Por su parte, el proletariado debe considerar el papel social y psicológico del sentimiento de amor, tanto en el amplio sentido de la palabra como en lo referente a las relaciones entre los sexos, que puede y debe jugar para reforzar los lazos, no en el dominio de las relaciones matrimoniales y de la familia, sino los que contribuyen al desenvolvimiento de la solidaridad colectiva.
¿Cuál, pues, será el ideal de amor de la clase obrera? ¿En qué sentimientos tienen que basarse las relaciones sexuales en la ideología proletaria?
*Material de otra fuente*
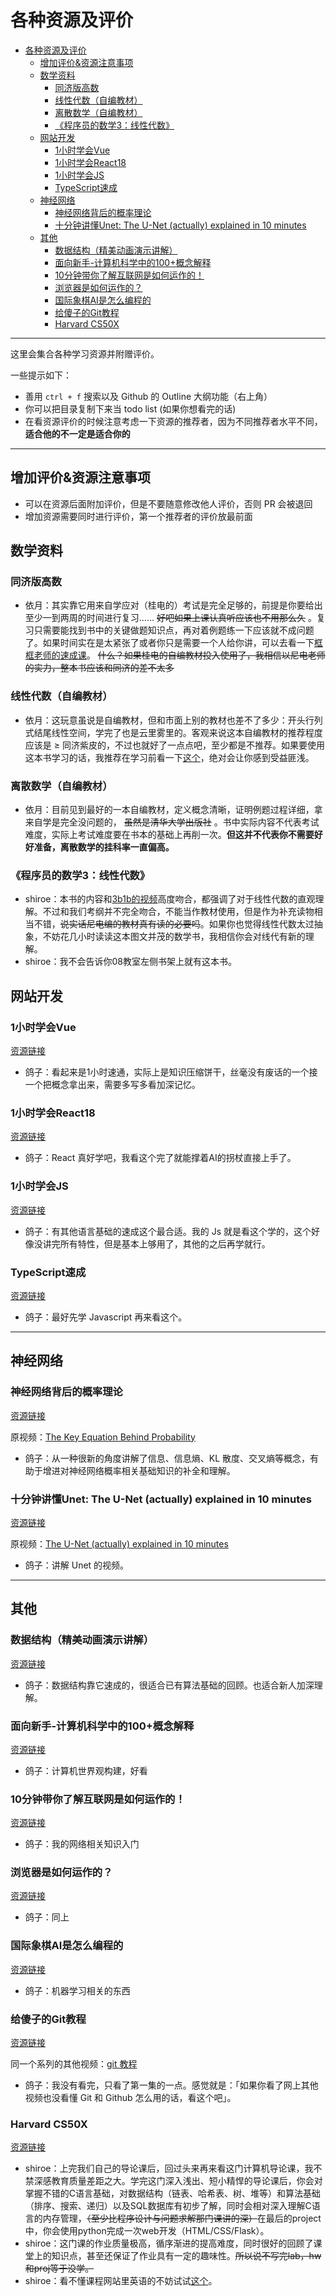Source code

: # 各种资源及评价

- [各种资源及评价](#各种资源及评价)
  - [增加评价\&资源注意事项](#增加评价资源注意事项)
  - [数学资料](#数学资料)
    - [同济版高数](#同济版高数)
    - [线性代数（自编教材）](#线性代数自编教材)
    - [离散数学（自编教材）](#离散数学自编教材)
    - [《程序员的数学3：线性代数》](#程序员的数学3线性代数)
  - [网站开发](#网站开发)
    - [1小时学会Vue](#1小时学会vue)
    - [1小时学会React18](#1小时学会react18)
    - [1小时学会JS](#1小时学会js)
    - [TypeScript速成](#typescript速成)
  - [神经网络](#神经网络)
    - [神经网络背后的概率理论](#神经网络背后的概率理论)
    - [十分钟讲懂Unet: The U-Net (actually) explained in 10 minutes](#十分钟讲懂unet-the-u-net-actually-explained-in-10-minutes)
  - [其他](#其他)
    - [数据结构（精美动画演示讲解）](#数据结构精美动画演示讲解)
    - [面向新手-计算机科学中的100+概念解释](#面向新手-计算机科学中的100概念解释)
    - [10分钟带你了解互联网是如何运作的！](#10分钟带你了解互联网是如何运作的)
    - [浏览器是如何运作的？](#浏览器是如何运作的)
    - [国际象棋AI是怎么编程的](#国际象棋ai是怎么编程的)
    - [给傻子的Git教程](#给傻子的git教程)
    - [Harvard CS50X](#harvard-cs50x)

---

这里会集合各种学习资源并附赠评价。

一些提示如下：

- 善用 `ctrl + f` 搜索以及 Github 的 Outline 大纲功能（右上角）
- 你可以把目录复制下来当 todo list (如果你想看完的话)
- 在看资源评价的时候注意考虑一下资源的推荐者，因为不同推荐者水平不同，**适合他的不一定是适合你的**

---

## 增加评价&资源注意事项

- 可以在资源后面附加评价，但是不要随意修改他人评价，否则 PR 会被退回
- 增加资源需要同时进行评价，第一个推荐者的评价放最前面

## 数学资料

### 同济版高数

- 依月：其实靠它用来自学应对（桂电的）考试是完全足够的，前提是你要给出至少一到两周的时间进行复习…… ~~好吧如果上课认真听应该也不用那么久~~ 。复习只需要能找到书中的关键做题知识点，再对着例题练一下应该就不成问题了。如果时间实在是太紧张了或者你只是需要一个人给你讲，可以去看一下[框框老师的速成课](https://www.bilibili.com/video/BV1mN411r7VM/)。 ~~什么？如果桂电的自编教材投入使用了，我相信以尼电老师的实力，整本书应该和同济的差不太多~~ 

### 线性代数（自编教材）

- 依月：这玩意虽说是自编教材，但和市面上别的教材也差不了多少：开头行列式结尾线性空间，学完了也是云里雾里的。客观来说这本自编教材的推荐程度应该是 $\geq$ 同济紫皮的，不过也就好了一点点吧，至少都是不推荐。如果要使用这本书学习的话，我推荐在学习前看一下[这个](https://www.bilibili.com/video/BV1ys411472E/)，绝对会让你感到受益匪浅。

### 离散数学（自编教材）

- 依月：目前见到最好的一本自编教材，定义概念清晰，证明例题过程详细，拿来自学是完全没问题的， ~~虽然是清华大学出版社~~ 。书中实际内容不代表考试难度，实际上考试难度要在书本的基础上再削一次。**但这并不代表你不需要好好准备，离散数学的挂科率一直偏高。**

### 《程序员的数学3：线性代数》

- shiroe：本书的内容和[3b1b的视频](https://www.bilibili.com/video/BV1ys411472E/)高度吻合，都强调了对于线性代数的直观理解。不过和我们考纲并不完全吻合，不能当作教材使用，但是作为补充读物相当不错，~~说实话尼电编的教材真有读的必要吗~~。如果你也觉得线性代数太过抽象，不妨花几小时读读这本图文并茂的数学书，我相信你会对线代有新的理解。
- shiroe：我不会告诉你08教室左侧书架上就有这本书。

## 网站开发

### 1小时学会Vue

[资源链接](https://space.bilibili.com/482867012/lists/1487189?type=season)

- 鸽子：看起来是1小时速通，实际上是知识压缩饼干，丝毫没有废话的一个接一个把概念拿出来，需要多写多看加深记忆。

### 1小时学会React18

[资源链接](https://space.bilibili.com/482867012/lists/1806108?type=season)

- 鸽子：React 真好学吧，我看这个完了就能撑着AI的拐杖直接上手了。

### 1小时学会JS

[资源链接](https://space.bilibili.com/482867012/lists/1292599?type=season)

- 鸽子：有其他语言基础的速成这个最合适。我的 Js 就是看这个学的，这个好像没讲完所有特性，但是基本上够用了，其他的之后再学就行。

### TypeScript速成

[资源链接](https://space.bilibili.com/482867012/lists/2348855?type=season)

- 鸽子：最好先学 Javascript 再来看这个。

---

## 神经网络

### 神经网络背后的概率理论

[资源链接](https://www.bilibili.com/video/BV1tBStYsEJd/)

原视频：[The Key Equation Behind Probability](https://www.youtube.com/watch?v=KHVR587oW8I)

- 鸽子：从一种很新的角度讲解了信息、信息熵、KL 散度、交叉熵等概念，有助于增进对神经网络概率相关基础知识的补全和理解。

### 十分钟讲懂Unet: The U-Net (actually) explained in 10 minutes

[资源链接](https://www.bilibili.com/video/BV1oN4y1Y7tB/)

原视频：[The U-Net (actually) explained in 10 minutes](https://www.youtube.com/watch?v=NhdzGfB1q74)

- 鸽子：讲解 Unet 的视频。

---

## 其他

### 数据结构（精美动画演示讲解）

[资源链接](https://space.bilibili.com/401399175/lists?sid=3102780)

- 鸽子：数据结构靠它速成的，很适合已有算法基础的回顾。也适合新人加深理解。

### 面向新手-计算机科学中的100+概念解释

[资源链接](https://www.bilibili.com/video/BV1tp4y1E7aB/)

- 鸽子：计算机世界观构建，好看

### 10分钟带你了解互联网是如何运作的！

[资源链接](https://www.bilibili.com/video/BV1Rz4y197Jd/)

- 鸽子：我的网络相关知识入门

### 浏览器是如何运作的？

[资源链接](https://www.bilibili.com/video/BV1x54y1B7RE/)

- 鸽子：同上

### 国际象棋AI是怎么编程的

[资源链接](https://www.bilibili.com/video/BV1Gq4y127ac/)

- 鸽子：机器学习相关的东西

### 给傻子的Git教程

[资源链接](https://www.bilibili.com/video/BV1Hkr7YYEh8/)

同一个系列的其他视频：[git 教程](https://space.bilibili.com/337242418/lists/4755416?type=season)

- 鸽子：我没有看完，只看了第一集的一点。感觉就是：「如果你看了网上其他视频也没看懂 Git 和 Github 怎么用的话，看这个吧」。

### Harvard CS50X

[资源链接](https://www.bilibili.com/video/BV1jV411Q7L5)

- shiroe：上完我们自己的导论课后，回过头来再来看这门计算机导论课，我不禁深感教育质量差距之大。学完这门深入浅出、短小精悍的导论课后，你会对掌握不错的C语言基础，对数据结构（链表、哈希表、树、堆等）和算法基础（排序、搜索、递归）以及SQL数据库有初步了解，同时会相对深入理解C语言的内存管理，~~（至少比程序设计与问题求解那门课讲的深）~~在最后的project中，你会使用python完成一次web开发（HTML/CSS/Flask）。
- shiroe：这门课的作业质量极高，循序渐进的提高难度，同时很好的回顾了课堂上的知识点，甚至还保证了作业具有一定的趣味性。~~所以说不写完lab，hw和proj等于没学。~~
- shiroe：看不懂课程网站里英语的不妨试试[这个](https://immersivetranslate.com/zh-Hans/)。
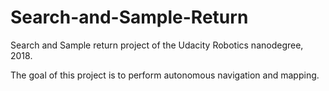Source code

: # Search-and-Sample-Return
Search and Sample return project of the Udacity Robotics nanodegree, 2018. 

The goal of this project is to perform autonomous navigation and mapping.
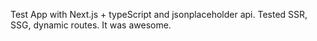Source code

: Test App with Next.js + typeScript and jsonplaceholder api.
Tested SSR, SSG, dynamic routes. It was awesome.
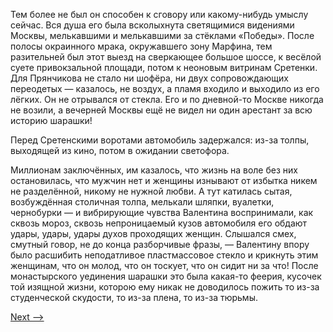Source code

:Тем более не был он способен к сговору или какому-нибудь умыслу сейчас. Вся душа его была всколыхнута светящимися видениями Москвы, мелькавшими и мелькавшими за стёклами «Победы». После полосы окраинного мрака, окружавшего зону Марфина, тем разительней был этот выезд на сверкающее большое шоссе, к весёлой суете привокзальной площади, потом к неоновым витринам Сретенки. Для Прянчикова не стало ни шофёра, ни двух сопровождающих переодетых — казалось, не воздух, а пламя входило и выходило из его лёгких. Он не отрывался от стекла. Его и по дневной-то Москве никогда не возили, а вечерней Москвы ещё не видел ни один арестант за всю историю шарашки!

Перед Сретенскими воротами автомобиль задержался: из-за толпы, выходящей из кино, потом в ожидании светофора.

Миллионам заключённых, им казалось, что жизнь на воле без них остановилась, что мужчин нет и женщины изнывают от избытка никем не разделённой, никому не нужной любви. А тут катилась сытая, возбуждённая столичная толпа, мелькали шляпки, вуалетки, чернобурки — и вибрирующие чувства Валентина воспринимали, как сквозь мороз, сквозь непроницаемый кузов автомобиля его обдают удары, удары, удары духов проходящих женщин. Слышался смех, смутный говор, не до конца разборчивые фразы, — Валентину впору было расшибить неподатливое пластмассовое стекло и крикнуть этим женщинам, что он молод, что он тоскует, что он сидит ни за что! После монастырского уединения шарашки это была какая-то феерия, кусочек той изящной жизни, которою ему никак не доводилось пожить то из-за студенческой скудости, то из-за плена, то из-за тюрьмы.

[Next -->](https://github.com/AdamSkywalker/literature/blob/master/citations/ru/%D0%A1%D0%BE%D0%BB%D0%B6%D0%B5%D0%BD%D0%B8%D1%86%D1%8B%D0%BD/%D0%92%20%D0%BA%D1%80%D1%83%D0%B3%D0%B5%20%D0%BF%D0%B5%D1%80%D0%B2%D0%BE%D0%BC/07%20-%20%D0%94%D0%B8%D0%B0%D0%BB%D0%BE%D0%B3%20%D1%81%20%D0%BC%D0%B8%D0%BD%D0%B8%D1%81%D1%82%D1%80%D0%BE%D0%BC.md)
Hemos visto ya, mi joven camarada, cómo cada época de la historia posee su ideal de amor peculiar; hemos analizado cómo cada clase, en su propio interés, da a la noción moral del amor un determinado contenido. Cada grado de civilización trae a la Humanidad sensaciones intelectuales y morales más ricas en matices, que recubren de un color determinado las delicadas alas de Eros. La evolución en el desenvolvimiento de la economía y las costumbres sociales ha ido acompañada de modificaciones nuevas en el concepto del amor. Algunos matices de este sentimiento se reforzaban mientras otros disminuían o desaparecían totalmente.
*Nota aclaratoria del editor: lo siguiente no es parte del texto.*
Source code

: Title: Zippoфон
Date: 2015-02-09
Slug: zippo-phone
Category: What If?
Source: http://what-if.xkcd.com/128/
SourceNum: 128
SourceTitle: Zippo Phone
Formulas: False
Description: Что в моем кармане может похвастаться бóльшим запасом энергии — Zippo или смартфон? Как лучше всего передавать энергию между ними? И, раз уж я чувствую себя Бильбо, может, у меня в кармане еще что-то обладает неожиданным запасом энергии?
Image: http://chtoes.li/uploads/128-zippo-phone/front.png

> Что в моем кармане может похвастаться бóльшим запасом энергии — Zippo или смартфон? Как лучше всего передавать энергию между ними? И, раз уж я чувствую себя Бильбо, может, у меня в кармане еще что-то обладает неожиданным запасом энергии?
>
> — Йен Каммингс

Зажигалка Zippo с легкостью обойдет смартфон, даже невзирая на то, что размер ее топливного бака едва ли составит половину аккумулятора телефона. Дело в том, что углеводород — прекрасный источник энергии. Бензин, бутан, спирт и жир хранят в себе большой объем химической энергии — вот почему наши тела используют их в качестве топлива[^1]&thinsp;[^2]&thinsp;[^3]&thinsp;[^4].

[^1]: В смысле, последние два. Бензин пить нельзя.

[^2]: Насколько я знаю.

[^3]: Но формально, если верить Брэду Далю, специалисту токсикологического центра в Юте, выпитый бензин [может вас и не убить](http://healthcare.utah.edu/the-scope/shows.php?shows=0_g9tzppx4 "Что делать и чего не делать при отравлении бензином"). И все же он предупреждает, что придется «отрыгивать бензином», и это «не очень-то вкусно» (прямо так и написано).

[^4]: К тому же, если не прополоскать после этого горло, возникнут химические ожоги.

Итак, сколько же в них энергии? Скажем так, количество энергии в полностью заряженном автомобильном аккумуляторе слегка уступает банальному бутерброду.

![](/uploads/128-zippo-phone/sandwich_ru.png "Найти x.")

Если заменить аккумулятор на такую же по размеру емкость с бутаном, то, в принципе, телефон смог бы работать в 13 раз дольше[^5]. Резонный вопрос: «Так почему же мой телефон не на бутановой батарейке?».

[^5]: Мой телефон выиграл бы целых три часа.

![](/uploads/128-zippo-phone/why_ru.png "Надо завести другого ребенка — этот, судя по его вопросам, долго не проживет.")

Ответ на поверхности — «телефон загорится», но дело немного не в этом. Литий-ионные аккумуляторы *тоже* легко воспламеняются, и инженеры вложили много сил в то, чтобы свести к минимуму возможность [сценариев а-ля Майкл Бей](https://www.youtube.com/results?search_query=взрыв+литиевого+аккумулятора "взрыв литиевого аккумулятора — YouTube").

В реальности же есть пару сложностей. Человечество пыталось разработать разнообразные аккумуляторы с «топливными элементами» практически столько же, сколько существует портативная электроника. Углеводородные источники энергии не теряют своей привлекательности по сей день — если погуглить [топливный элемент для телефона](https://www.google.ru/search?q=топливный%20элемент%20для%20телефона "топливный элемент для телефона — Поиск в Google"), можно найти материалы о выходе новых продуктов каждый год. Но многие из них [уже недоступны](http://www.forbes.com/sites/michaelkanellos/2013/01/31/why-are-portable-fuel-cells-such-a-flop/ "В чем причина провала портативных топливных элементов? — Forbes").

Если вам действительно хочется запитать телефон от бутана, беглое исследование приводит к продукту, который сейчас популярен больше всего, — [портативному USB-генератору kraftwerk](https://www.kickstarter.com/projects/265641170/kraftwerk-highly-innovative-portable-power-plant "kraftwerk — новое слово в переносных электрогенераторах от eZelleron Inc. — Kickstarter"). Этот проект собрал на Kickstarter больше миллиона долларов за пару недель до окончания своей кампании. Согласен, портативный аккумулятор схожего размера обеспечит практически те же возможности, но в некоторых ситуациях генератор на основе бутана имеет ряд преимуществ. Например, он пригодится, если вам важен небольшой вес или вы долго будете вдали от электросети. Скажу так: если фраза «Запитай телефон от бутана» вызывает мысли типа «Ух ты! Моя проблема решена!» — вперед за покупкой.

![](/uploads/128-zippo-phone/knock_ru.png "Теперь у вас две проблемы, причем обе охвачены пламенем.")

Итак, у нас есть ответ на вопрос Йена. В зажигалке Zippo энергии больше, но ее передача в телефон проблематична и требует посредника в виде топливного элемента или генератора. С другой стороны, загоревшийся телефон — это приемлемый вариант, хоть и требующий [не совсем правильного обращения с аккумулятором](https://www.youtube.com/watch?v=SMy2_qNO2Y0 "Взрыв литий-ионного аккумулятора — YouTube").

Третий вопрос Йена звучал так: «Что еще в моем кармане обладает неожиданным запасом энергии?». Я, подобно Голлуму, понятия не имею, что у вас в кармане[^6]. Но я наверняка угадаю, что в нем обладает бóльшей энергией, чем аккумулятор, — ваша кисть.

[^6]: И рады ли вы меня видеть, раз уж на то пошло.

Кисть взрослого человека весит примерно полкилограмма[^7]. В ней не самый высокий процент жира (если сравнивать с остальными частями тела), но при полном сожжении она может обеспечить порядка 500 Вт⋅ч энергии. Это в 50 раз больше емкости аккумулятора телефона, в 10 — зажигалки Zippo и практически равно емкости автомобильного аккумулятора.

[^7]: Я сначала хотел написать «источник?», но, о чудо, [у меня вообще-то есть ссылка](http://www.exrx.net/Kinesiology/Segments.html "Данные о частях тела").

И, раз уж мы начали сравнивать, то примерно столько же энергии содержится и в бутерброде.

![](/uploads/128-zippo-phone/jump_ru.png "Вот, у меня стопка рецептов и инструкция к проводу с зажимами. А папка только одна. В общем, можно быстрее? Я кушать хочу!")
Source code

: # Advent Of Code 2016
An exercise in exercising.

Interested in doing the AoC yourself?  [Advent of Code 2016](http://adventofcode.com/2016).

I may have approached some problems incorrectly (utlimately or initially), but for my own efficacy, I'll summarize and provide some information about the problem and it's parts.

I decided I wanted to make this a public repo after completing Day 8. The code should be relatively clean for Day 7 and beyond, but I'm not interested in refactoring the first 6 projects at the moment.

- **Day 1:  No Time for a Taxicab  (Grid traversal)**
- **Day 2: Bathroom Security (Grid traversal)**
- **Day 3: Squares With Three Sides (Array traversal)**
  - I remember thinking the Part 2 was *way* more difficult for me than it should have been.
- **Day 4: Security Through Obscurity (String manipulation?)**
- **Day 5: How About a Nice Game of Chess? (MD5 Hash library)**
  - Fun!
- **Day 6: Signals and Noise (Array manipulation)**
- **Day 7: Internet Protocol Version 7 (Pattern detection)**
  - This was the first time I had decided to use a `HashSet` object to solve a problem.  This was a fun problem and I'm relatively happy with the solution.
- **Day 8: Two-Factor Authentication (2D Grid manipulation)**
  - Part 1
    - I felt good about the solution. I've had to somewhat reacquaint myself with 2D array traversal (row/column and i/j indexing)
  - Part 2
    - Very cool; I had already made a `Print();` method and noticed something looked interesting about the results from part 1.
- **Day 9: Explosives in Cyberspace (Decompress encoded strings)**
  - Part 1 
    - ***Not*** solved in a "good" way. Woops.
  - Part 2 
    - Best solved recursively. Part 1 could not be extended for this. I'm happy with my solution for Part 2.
El amor, en el transcurso de los siglos de existencia de la sociedad humana, evolucionaba desde ser un simple instinto biológico (el instinto de reproducción, común a todos los seres vivientes superiores o inferiores, divididos en dos sexos) y se enriquecía sin cesar con nuevas sensaciones psíquicas hasta convertirse en un sentimiento muy complicado.
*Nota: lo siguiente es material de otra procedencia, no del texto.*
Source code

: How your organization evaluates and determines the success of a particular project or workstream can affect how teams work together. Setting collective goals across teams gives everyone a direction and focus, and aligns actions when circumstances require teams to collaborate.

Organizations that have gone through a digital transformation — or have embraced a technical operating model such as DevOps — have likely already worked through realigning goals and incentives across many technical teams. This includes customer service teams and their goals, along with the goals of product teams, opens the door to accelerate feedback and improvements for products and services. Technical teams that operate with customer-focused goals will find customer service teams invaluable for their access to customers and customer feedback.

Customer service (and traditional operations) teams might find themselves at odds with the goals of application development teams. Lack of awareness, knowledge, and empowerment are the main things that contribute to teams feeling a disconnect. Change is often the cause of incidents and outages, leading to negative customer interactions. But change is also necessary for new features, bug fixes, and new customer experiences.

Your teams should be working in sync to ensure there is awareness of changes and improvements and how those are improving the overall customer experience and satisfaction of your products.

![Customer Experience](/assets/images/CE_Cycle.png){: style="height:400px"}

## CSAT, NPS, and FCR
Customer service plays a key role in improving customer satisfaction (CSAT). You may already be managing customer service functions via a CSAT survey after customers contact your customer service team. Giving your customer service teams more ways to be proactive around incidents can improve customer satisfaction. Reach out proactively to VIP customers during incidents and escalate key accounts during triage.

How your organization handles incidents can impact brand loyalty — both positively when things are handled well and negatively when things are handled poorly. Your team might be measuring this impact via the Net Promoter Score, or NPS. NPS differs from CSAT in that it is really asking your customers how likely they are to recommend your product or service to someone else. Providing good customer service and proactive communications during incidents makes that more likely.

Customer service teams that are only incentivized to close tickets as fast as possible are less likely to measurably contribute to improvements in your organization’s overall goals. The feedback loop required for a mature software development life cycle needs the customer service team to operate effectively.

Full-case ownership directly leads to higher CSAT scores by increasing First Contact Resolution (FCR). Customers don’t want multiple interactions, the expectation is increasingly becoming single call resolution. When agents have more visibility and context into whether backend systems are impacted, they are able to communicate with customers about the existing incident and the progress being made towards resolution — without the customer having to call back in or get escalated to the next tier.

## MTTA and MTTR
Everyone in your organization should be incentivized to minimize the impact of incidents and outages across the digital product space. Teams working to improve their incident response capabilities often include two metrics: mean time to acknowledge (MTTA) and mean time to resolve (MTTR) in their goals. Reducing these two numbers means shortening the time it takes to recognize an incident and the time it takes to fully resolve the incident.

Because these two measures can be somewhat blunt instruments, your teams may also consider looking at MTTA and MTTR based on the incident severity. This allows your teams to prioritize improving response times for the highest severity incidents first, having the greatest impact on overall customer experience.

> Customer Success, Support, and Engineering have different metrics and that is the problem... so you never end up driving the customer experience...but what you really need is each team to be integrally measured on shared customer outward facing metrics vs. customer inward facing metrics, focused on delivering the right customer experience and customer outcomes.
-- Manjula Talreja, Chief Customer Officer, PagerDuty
De ser un fenómeno biológico pasó el amor a convertirse en un factor social y psicológico.
El instinto biológico de reproducción, que en los primeros grados del desenvolvimiento de la humanidad determinó las relaciones entre los sexos, tomó bajo la presión de las fuerzas económicas y sociales dos sentidos diametralmente opuestos: de un lado, bajo la presión de relaciones económicas y sociales monstruosas, sobre todo bajo el yugo capitalista, el sano instinto sexual (la atracción de dos seres de sexo distinto basada en el instinto de reproducción) degeneró y se convirtió en malsana lujuria. El acto sexual se transformó en un fin en sí mismo, en un medio para lograr «mayor voluptuosidad», en una depravación exacerbada por los excesos, las perversiones y los malsanos aguijonazos de la carne. Buscaba el hombre a la mujer, no impulsado por una sana corriente sexual que le empujase con todo su ímpetu hacia una mujer; el hombre «buscaba» a la mujer sin experimentar ninguna necesidad sexual, y la buscaba con el único fin de provocar esta necesidad mediante la intimidad del contacto con la mujer. De este modo el hombre se procura una voluptuosidad con el hecho mismo del acto sexual. Si la intimidad del trato con la mujer no provoca en el hombre la excitación esperada, los hombres estragados por los excesos sexuales recurren a toda clase de aberraciones.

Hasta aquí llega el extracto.